Collected data —
------------------------------------------------
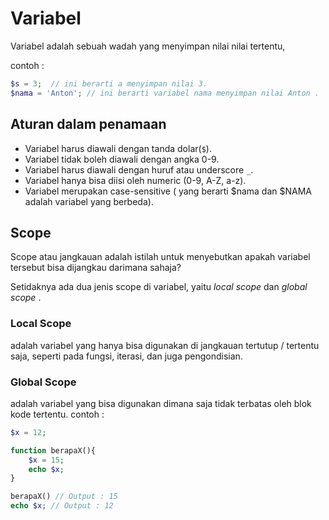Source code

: # Variabel 

Variabel adalah sebuah wadah yang menyimpan nilai nilai tertentu, 

contoh : 

```php
$s = 3;  // ini berarti a menyimpan nilai 3. 
$nama = 'Anton'; // ini berarti variabel nama menyimpan nilai Anton .
```

## Aturan dalam penamaan

- Variabel harus diawali dengan tanda dolar(`$`).
- Variabel tidak boleh diawali dengan angka 0-9.
- Variabel harus diawali dengan huruf atau underscore `_`.
- Variabel hanya bisa diisi oleh numeric (0-9, A-Z, a-z).
- Variabel merupakan case-sensitive ( yang berarti $nama dan $NAMA adalah variabel yang berbeda).

## Scope

Scope atau jangkauan adalah istilah untuk menyebutkan apakah variabel tersebut bisa dijangkau darimana sahaja?

Setidaknya ada dua jenis scope di variabel, yaitu *local scope* dan *global scope* .

### Local Scope

adalah variabel yang hanya bisa digunakan di jangkauan tertutup / tertentu saja, seperti pada fungsi, iterasi, dan juga pengondisian.

### Global Scope

adalah variabel yang bisa digunakan dimana saja tidak terbatas oleh blok kode tertentu.
contoh :

```php
$x = 12;

function berapaX(){
    $x = 15;
    echo $x; 
}

berapaX() // Output : 15
echo $x; // Output : 12
```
------------------------------------------------
Looking back over the data above, restate word for word the lines that begin at the line with "- Variabel hanya" and end at the line with "Scope atau jangkauan", inclusive.

- Variabel hanya bisa diisi oleh numeric (0-9, A-Z, a-z).
- Variabel merupakan case-sensitive ( yang berarti $nama dan $NAMA adalah variabel yang berbeda).

## Scope

Scope atau jangkauan adalah istilah untuk menyebutkan apakah variabel tersebut bisa dijangkau darimana sahaja?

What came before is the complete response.